- The Washington Times - Thursday, September 22, 2011


“Hope and change” is a catchy slogan but a poor political strategy. It worked to get out the votes for President Obama when Republicans could not find any words to make John McCain palatable to independents. Who wouldn’t choose hope and change over old and crotchety?

But hope is not really an American sentiment. We don’t like to sit around hoping something will happen or that someone will intervene to make things better. Hope is a word for those who are trapped or powerless and in need of rescue. We hope help will arrive soon.

Americans are action-oriented. We jump in, take charge, make things happen, shake things up. We are not victims. We are fighters, overcomers, achievers. We create value from nothing, start businesses, work hard, meet objectives, demand excellence and expect to win. We do not like losers and can’t stomach whiners.

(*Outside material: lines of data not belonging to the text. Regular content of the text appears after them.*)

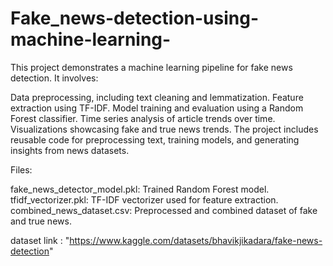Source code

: # Fake_news-detection-using-machine-learning-

This project demonstrates a machine learning pipeline for fake news detection. It involves:

Data preprocessing, including text cleaning and lemmatization.
Feature extraction using TF-IDF.
Model training and evaluation using a Random Forest classifier.
Time series analysis of article trends over time.
Visualizations showcasing fake and true news trends.
The project includes reusable code for preprocessing text, training models, and generating insights from news datasets.

Files:

fake_news_detector_model.pkl: Trained Random Forest model.
tfidf_vectorizer.pkl: TF-IDF vectorizer used for feature extraction.
combined_news_dataset.csv: Preprocessed and combined dataset of fake and true news.


dataset link : "https://www.kaggle.com/datasets/bhavikjikadara/fake-news-detection"

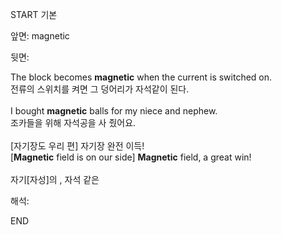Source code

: START
기본

앞면:
magnetic


뒷면:
<div>The block becomes <strong>magnetic</strong> when the current is switched on. </div><div><div>전류의 스위치를 켜면 그 덩어리가 자석같이 된다.</div></div><div><br></div><div><div>I bought <strong>magnetic</strong> balls for my niece and nephew. </div><div><div>조카들을 위해 자석공을 사 줬어요.</div></div></div><div><br></div><div><div><div><span>[자기장도 우리 편] 자기장 완전 이득!</span></div></div><div><div><span>[<strong>Magnetic</strong> field is on our side] <strong>Magnetic</strong> field, a great win!</span></div></div></div><div><span><br></span></div><div><span>자기[자성]의 , 자석 같은</span></div>


해석:
<!--ID: 1746614454240-->
END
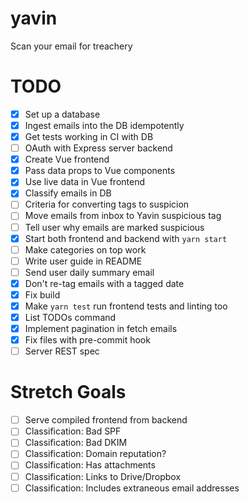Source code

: # yavin

Scan your email for treachery

# TODO

- [x] Set up a database
- [x] Ingest emails into the DB idempotently
- [x] Get tests working in CI with DB
- [ ] OAuth with Express server backend
- [x] Create Vue frontend
- [x] Pass data props to Vue components
- [x] Use live data in Vue frontend
- [x] Classify emails in DB
- [ ] Criteria for converting tags to suspicion
- [ ] Move emails from inbox to Yavin suspicious tag
- [ ] Tell user why emails are marked suspicious
- [x] Start both frontend and backend with `yarn start`
- [ ] Make categories on top work
- [ ] Write user guide in README
- [ ] Send user daily summary email
- [x] Don't re-tag emails with a tagged date
- [x] Fix build
- [x] Make `yarn test` run frontend tests and linting too
- [x] List TODOs command
- [x] Implement pagination in fetch emails
- [x] Fix files with pre-commit hook
- [ ] Server REST spec

# Stretch Goals

- [ ] Serve compiled frontend from backend
- [ ] Classification: Bad SPF
- [ ] Classification: Bad DKIM
- [ ] Classification: Domain reputation?
- [ ] Classification: Has attachments
- [ ] Classification: Links to Drive/Dropbox
- [ ] Classification: Includes extraneous email addresses
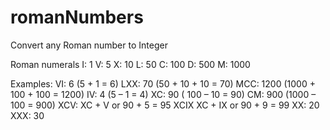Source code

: # romanNumbers
Convert any Roman number to Integer

Roman numerals
I: 1
V: 5
X: 10
L: 50
C: 100
D: 500
M: 1000


Examples:
VI: 6 (5 + 1 = 6)
LXX: 70 (50 + 10 + 10 = 70)
MCC: 1200 (1000 + 100 + 100 = 1200)
IV: 4 (5 – 1 = 4)
XC: 90 ( 100 – 10 = 90)
CM: 900 (1000 – 100 = 900)
XCV: XC + V or 90 + 5 = 95
XCIX XC + IX or 90 + 9 = 99
XX: 20
XXX: 30
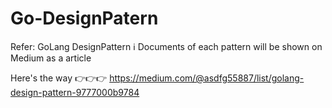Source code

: # Go-DesignPatern
Refer: GoLang DesignPattern
ℹ️ Documents of each pattern will be shown on Medium as a article

Here's the way 👉👉👉 https://medium.com/@asdfg55887/list/golang-design-pattern-9777000b9784
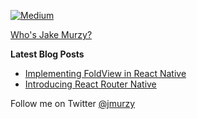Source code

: [![Medium](https://img.shields.io/badge/blog-medium-brightgreen.svg)](https://commitocracy.com)

[Who's Jake Murzy?](https://jakemurzy.com)

**Latest Blog Posts**
- [Implementing FoldView in React Native](https://commitocracy.com/implementing-foldview-in-react-native-e970011f98b8)
- [Introducing React Router Native](https://commitocracy.com/introducing-react-router-native-b02e76b8ca5d)

Follow me on Twitter [@jmurzy](https://twitter.com/jmurzy)

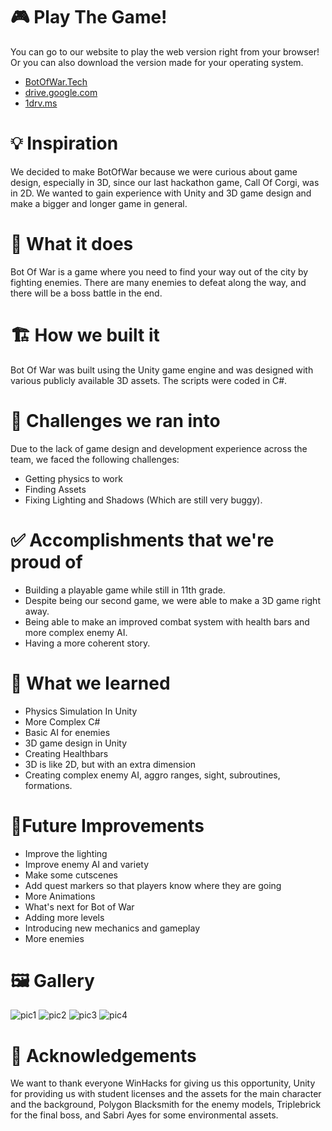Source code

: # 🎮 Play The Game!
You can go to our website to play the web version right from your browser! Or you can also download the version made for your operating system.
 * [BotOfWar.Tech](https://botofwar.tech/)
 * [drive.google.com](https://drive.google.com/drive/folders/1tf3IK_V6r5JLuNLj45SCe84oFH-6fdAT?usp=sharing)
 *  [1drv.ms](https://1drv.ms/u/s!Aj3-KSMeD-RPi7QsDPo-VZt5Vnaqag?e=DBDDRR)

# 💡 Inspiration
We decided to make BotOfWar because we were curious about game design, especially in 3D, since our last hackathon game, Call Of Corgi, was in 2D. We wanted to gain experience with Unity and 3D game design and make a bigger and longer game in general.

# 🔎 What it does
Bot Of War is a game where you need to find your way out of the city by fighting enemies. There are many enemies to defeat along the way, and there will be a boss battle in the end.

# 🏗️ How we built it
Bot Of War was built using the Unity game engine and was designed with various publicly available 3D assets. The scripts were coded in C#.

# 🛑 Challenges we ran into
Due to the lack of game design and development experience across the team, we faced the following challenges:

* Getting physics to work
* Finding Assets
* Fixing Lighting and Shadows (Which are still very buggy).

# ✅ Accomplishments that we're proud of
* Building a playable game while still in 11th grade.
* Despite being our second game, we were able to make a 3D game right away.
* Being able to make an improved combat system with health bars and more complex enemy AI.
* Having a more coherent story.

# 📖 What we learned
* Physics Simulation In Unity
* More Complex C#
* Basic AI for enemies
* 3D game design in Unity
* Creating Healthbars
* 3D is like 2D, but with an extra dimension
* Creating complex enemy AI, aggro ranges, sight, subroutines, formations.

# 💭Future Improvements
* Improve the lighting
* Improve enemy AI and variety
* Make some cutscenes
* Add quest markers so that players know where they are going
* More Animations
* What's next for Bot of War
* Adding more levels
* Introducing new mechanics and gameplay
* More enemies

# 🖼️ Gallery
![pic1](https://user-images.githubusercontent.com/47152801/117353416-1668a080-ae7e-11eb-927f-f77a7d80b8aa.jpg)
![pic2](https://user-images.githubusercontent.com/47152801/117353441-1d8fae80-ae7e-11eb-9128-5b6289c90d4a.jpg)
![pic3](https://user-images.githubusercontent.com/47152801/117353448-1ff20880-ae7e-11eb-8fc2-9cd93f66e6b5.jpg)
![pic4](https://user-images.githubusercontent.com/47152801/117353411-14064680-ae7e-11eb-9382-318878f25d6c.jpg)

# 🙇 Acknowledgements
We want to thank everyone WinHacks for giving us this opportunity, Unity for providing us with student licenses and the assets for the main character and the background, Polygon Blacksmith for the enemy models, Triplebrick for the final boss, and Sabri Ayes for some environmental assets.
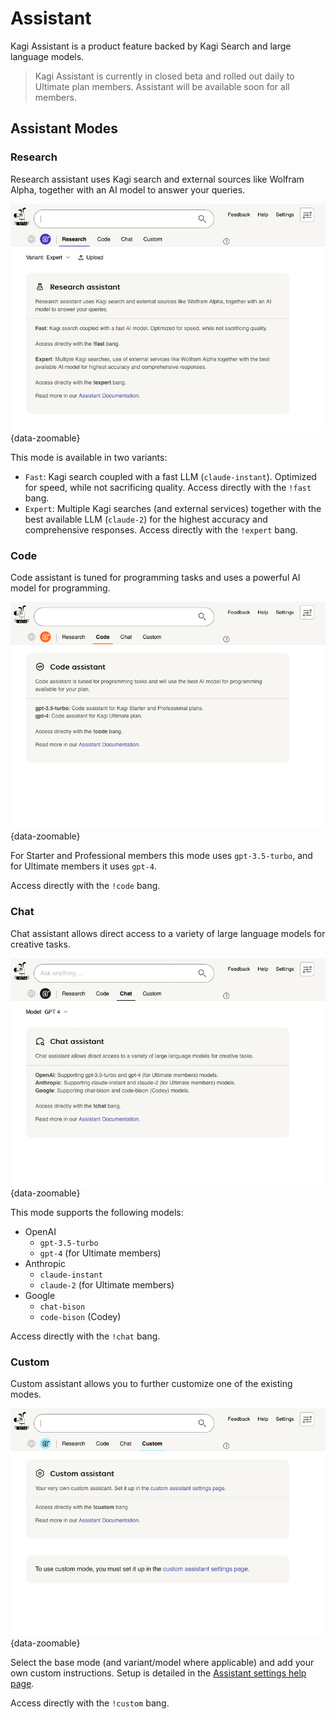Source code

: # Assistant

Kagi Assistant is a product feature backed by Kagi Search and large language models.

> Kagi Assistant is currently in closed beta and rolled out daily to Ultimate plan members. Assistant will be available soon for all members.

## Assistant Modes

### Research

Research assistant uses Kagi search and external sources like Wolfram Alpha, together with an AI model to answer your queries.

![Kagi Assistant - Research](./media/assistant_research.png){data-zoomable}

This mode is available in two variants:

- `Fast`: Kagi search coupled with a fast LLM (`claude-instant`). Optimized for speed, while not sacrificing quality. Access directly with the `!fast` bang.
- `Expert`: Multiple Kagi searches (and external services) together with the best available LLM (`claude-2`) for the highest accuracy and comprehensive responses. Access directly with the `!expert` bang.

### Code

Code assistant is tuned for programming tasks and uses a powerful AI model for programming.

![Kagi Assistant - Code](./media/assistant_code.png){data-zoomable}

For Starter and Professional members this mode uses `gpt-3.5-turbo`, and for Ultimate members it uses `gpt-4`.

Access directly with the `!code` bang.

### Chat

Chat assistant allows direct access to a variety of large language models for creative tasks.

![Kagi Assistant - Chat](./media/assistant_chat.png){data-zoomable}

This mode supports the following models:

- OpenAI
  - `gpt-3.5-turbo`
  - `gpt-4` (for Ultimate members)
- Anthropic
  - `claude-instant`
  - `claude-2` (for Ultimate members)
- Google
  - `chat-bison`
  - `code-bison` (Codey)

Access directly with the `!chat` bang.

### Custom

Custom assistant allows you to further customize one of the existing modes.

![Kagi Assistant - Custom](./media/assistant_custom.png){data-zoomable}

Select the base mode (and variant/model where applicable) and add your own custom instructions. Setup is detailed in the [Assistant settings help page](../settings/assistant.md#custom-assistant).

Access directly with the `!custom` bang.
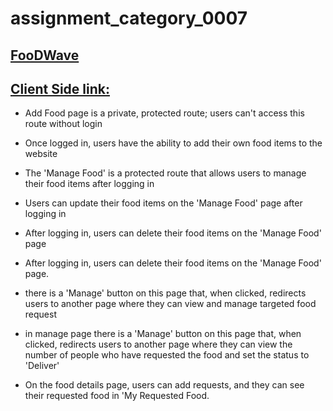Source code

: # assignment_category_0007

## [FooDWave](https://imaginative-ganache-4b307c.netlify.app/)

## [Client Side link:](https://imaginative-ganache-4b307c.netlify.app/)

- Add Food page is a private, protected route; users can't access this route without login
- Once logged in, users have the ability to add their own food items to the website
- The 'Manage Food' is a protected route that allows users to manage their food items after logging in
- Users can update their food items on the 'Manage Food' page after logging in
- After logging in, users can delete their food items on the 'Manage Food' page
- After logging in, users can delete their food items on the 'Manage Food' page. 
- there is a 'Manage' button on this page that, when clicked, redirects users to another page where they can view and manage targeted food request

- in manage page there is a 'Manage' button on this page that, when clicked, redirects users to another page where they can view the number of people who have requested the food and set the status to 'Deliver'
- On the food details page, users can add requests, and they can see their requested food in 'My Requested Food.
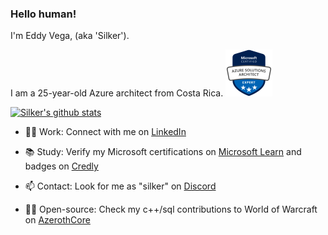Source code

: ### Hello human!

I'm Eddy Vega, (aka 'Silker').

I am a 25-year-old Azure architect from Costa Rica. <img src="azureSolutionsArchitect.png" width=75px height=75px />

[![Silker's github stats](https://github-readme-stats.vercel.app/api?username=Si1ker&count_private=true&show_icons=true&theme=chartreuse-dark)](https://github.com/azerothcore/azerothcore-wotlk/commits?author=Si1ker)

- 👨‍💻 Work: Connect with me on [LinkedIn](https://www.linkedin.com/in/eddyvegah/)

- 📚 Study: Verify my Microsoft certifications on [Microsoft Learn](https://learn.microsoft.com/en-us/users/eddyvega/transcript/d5e5gb315e1nxyr?source=docs) and badges on [Credly](https://www.credly.com/users/eddy-vega)

- 📫 Contact: Look for me as "silker" on [Discord](https://discord.com/)

- 👨‍💻 Open-source: Check my c++/sql contributions to World of Warcraft on [AzerothCore](https://github.com/azerothcore/azerothcore-wotlk/pulls?q=is%3Apr+author%3ASi1ker+is%3Aclosed+sort%3Acomments-desc)


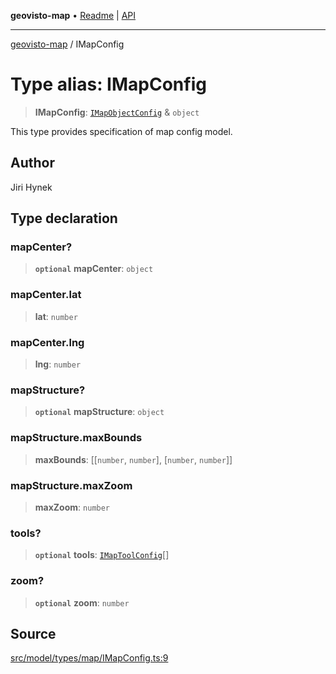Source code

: **geovisto-map** • [Readme](../README.md) \| [API](../globals.md)

***

[geovisto-map](../README.md) / IMapConfig

# Type alias: IMapConfig

> **IMapConfig**: [`IMapObjectConfig`](IMapObjectConfig.md) & `object`

This type provides specification of map config model.

## Author

Jiri Hynek

## Type declaration

### mapCenter?

> **`optional`** **mapCenter**: `object`

### mapCenter.lat

> **lat**: `number`

### mapCenter.lng

> **lng**: `number`

### mapStructure?

> **`optional`** **mapStructure**: `object`

### mapStructure.maxBounds

> **maxBounds**: [[`number`, `number`], [`number`, `number`]]

### mapStructure.maxZoom

> **maxZoom**: `number`

### tools?

> **`optional`** **tools**: [`IMapToolConfig`](IMapToolConfig.md)[]

### zoom?

> **`optional`** **zoom**: `number`

## Source

[src/model/types/map/IMapConfig.ts:9](https://github.com/geovisto/geovisto-map/blob/e22d774889dbc28cc1ec62933ecf6bab6690f172/src/model/types/map/IMapConfig.ts#L9)
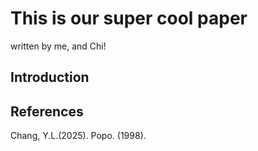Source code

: # This is our super cool paper
written by me, and Chi!

## Introduction

## References
Chang, Y.L.(2025).
Popo. (1998).
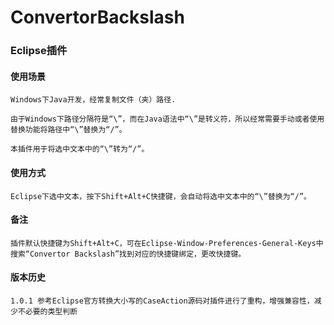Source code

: ConvertorBackslash
==================

### Eclipse插件 ###

#### 使用场景 ####

	Windows下Java开发，经常复制文件（夹）路径.

	由于Windows下路径分隔符是“\”，而在Java语法中“\”是转义符，所以经常需要手动或者使用替换功能将路径中“\”替换为“/”。

	本插件用于将选中文本中的“\”转为“/”。

#### 使用方式 ####
	Eclipse下选中文本，按下Shift+Alt+C快捷键，会自动将选中文本中的“\”替换为“/”。

#### 备注 ####
	插件默认快捷键为Shift+Alt+C，可在Eclipse-Window-Preferences-General-Keys中搜索“Convertor Backslash”找到对应的快捷键绑定，更改快捷键。

#### 版本历史 ####
	1.0.1 参考Eclipse官方转换大小写的CaseAction源码对插件进行了重构，增强兼容性，减少不必要的类型判断
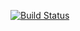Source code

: [![Build Status](https://travis-ci.org/pokerwen/melaleucaMpService.svg?branch=master)](https://travis-ci.org/pokerwen/melaleucaMpService)
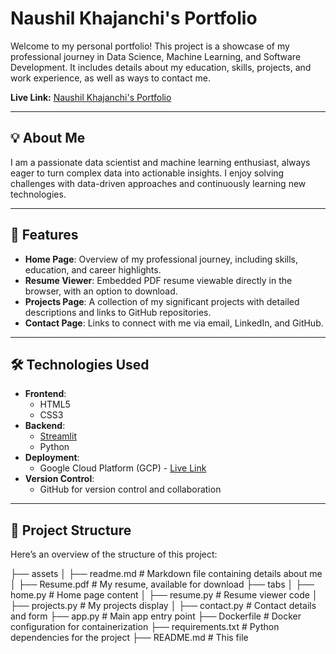 # Naushil Khajanchi's Portfolio

Welcome to my personal portfolio! This project is a showcase of my professional journey in Data Science, Machine Learning, and Software Development. It includes details about my education, skills, projects, and work experience, as well as ways to contact me.

**Live Link:** [Naushil Khajanchi's Portfolio](https://portfolio-b2cyt3342a-wl.a.run.app/)

---

## 💡 About Me

I am a passionate data scientist and machine learning enthusiast, always eager to turn complex data into actionable insights. I enjoy solving challenges with data-driven approaches and continuously learning new technologies.

---

## 🎨 Features

- **Home Page**: Overview of my professional journey, including skills, education, and career highlights.
- **Resume Viewer**: Embedded PDF resume viewable directly in the browser, with an option to download.
- **Projects Page**: A collection of my significant projects with detailed descriptions and links to GitHub repositories.
- **Contact Page**: Links to connect with me via email, LinkedIn, and GitHub.

---

## 🛠️ Technologies Used

- **Frontend**:
  - HTML5
  - CSS3
- **Backend**:
  - [Streamlit](https://streamlit.io/)
  - Python
- **Deployment**:
  - Google Cloud Platform (GCP) - [Live Link](https://portfolio-b2cyt3342a-wl.a.run.app/)
- **Version Control**:
  - GitHub for version control and collaboration

---

## 📂 Project Structure

Here’s an overview of the structure of this project:

├── assets
│   ├── readme.md       # Markdown file containing details about me
│   ├── Resume.pdf      # My resume, available for download
├── tabs
│   ├── home.py         # Home page content
│   ├── resume.py       # Resume viewer code
│   ├── projects.py     # My projects display
│   ├── contact.py      # Contact details and form
├── app.py              # Main app entry point
├── Dockerfile          # Docker configuration for containerization
├── requirements.txt    # Python dependencies for the project
├── README.md           # This file
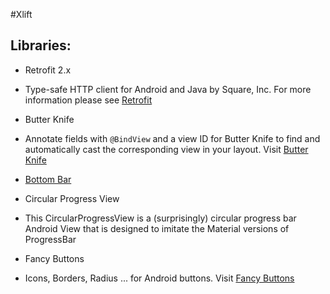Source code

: #Xlift
## Libraries:
  * Retrofit 2.x
   * Type-safe HTTP client for Android and Java by Square, Inc. For more information please see [Retrofit](http://square.github.io/retrofit/)

  * Butter Knife
   * Annotate fields with `@BindView` and a view ID for Butter Knife to find and automatically cast the corresponding view in your layout. Visit [Butter Knife](http://jakewharton.github.io/butterknife/)
  * [Bottom Bar](https://github.com/roughike/BottomBar)
  * Circular Progress View
   * This CircularProgressView is a (surprisingly) circular progress bar Android View that is designed to imitate the Material versions of ProgressBar
  * Fancy Buttons
   * Icons, Borders, Radius ... for Android buttons. Visit [Fancy Buttons](https://github.com/medyo/Fancybuttons)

Make it happen, get it done, just do it. These encouragements motivate Americans. We want to do something, take some action to fix our problems.

Franklin D. Roosevelt asked every American to serve the nation in the call for war. He articulated a clear vision of who we were as Americans, what we were fighting to preserve and what the future held for us. When victory came, every American could say they did their part in the effort. His vision and call to action united the American people.

Dividing us, pitting one group against another is destructive and un-American. A leader unites and inspires. Remind us of what we are fighting to preserve. Provide a clear vision of the future, make a call to action and lead the way. Then, quit your whining, get it done and make it happen.


Tallula, Ill.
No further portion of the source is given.